BRIEF
Pick each line containing "label" out of the records.

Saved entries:
-.-.-
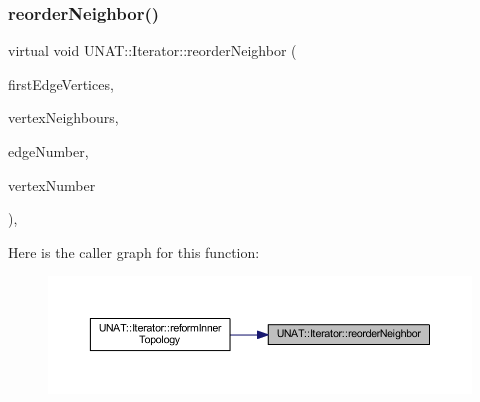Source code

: \mbox{\label{classUNAT_1_1Iterator_ac54a79d677f7452d03a02fea6fb435f3}} 
\subsubsection{\texorpdfstring{reorderNeighbor()}{reorderNeighbor()}\hspace{0.1cm}{\footnotesize\ttfamily [2/2]}}
{\footnotesize\ttfamily virtual void U\+N\+A\+T\+::\+Iterator\+::reorder\+Neighbor (\begin{DoxyParamCaption}\item[{\mbox{\hyperlink{include_2swMacro_8h_a113cf5f6b5377cdf3fac6aa4e443e9aa}{sw\+Int}} $\ast$}]{first\+Edge\+Vertices,  }\item[{\mbox{\hyperlink{include_2swMacro_8h_a113cf5f6b5377cdf3fac6aa4e443e9aa}{sw\+Int}} $\ast$}]{vertex\+Neighbours,  }\item[{\mbox{\hyperlink{include_2swMacro_8h_a113cf5f6b5377cdf3fac6aa4e443e9aa}{sw\+Int}}}]{edge\+Number,  }\item[{\mbox{\hyperlink{include_2swMacro_8h_a113cf5f6b5377cdf3fac6aa4e443e9aa}{sw\+Int}}}]{vertex\+Number }\end{DoxyParamCaption})\hspace{0.3cm}{\ttfamily [inline]}, {\ttfamily [virtual]}}

Here is the caller graph for this function\+:
\nopagebreak
\begin{figure}[H]
\begin{center}
\leavevmode
\includegraphics[width=350pt]{classUNAT_1_1Iterator_ac54a79d677f7452d03a02fea6fb435f3_icgraph}
\end{center}
\end{figure}
\mbox{\label{classUNAT_1_1Iterator_a45d6064d872b297ff6b69f86bc7c54df}}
-.-.-
RESULT OF THE TASK
: \mbox{\label{classUNAT_1_1Iterator_ac54a79d677f7452d03a02fea6fb435f3}} 
\mbox{\label{classUNAT_1_1Iterator_a45d6064d872b297ff6b69f86bc7c54df}}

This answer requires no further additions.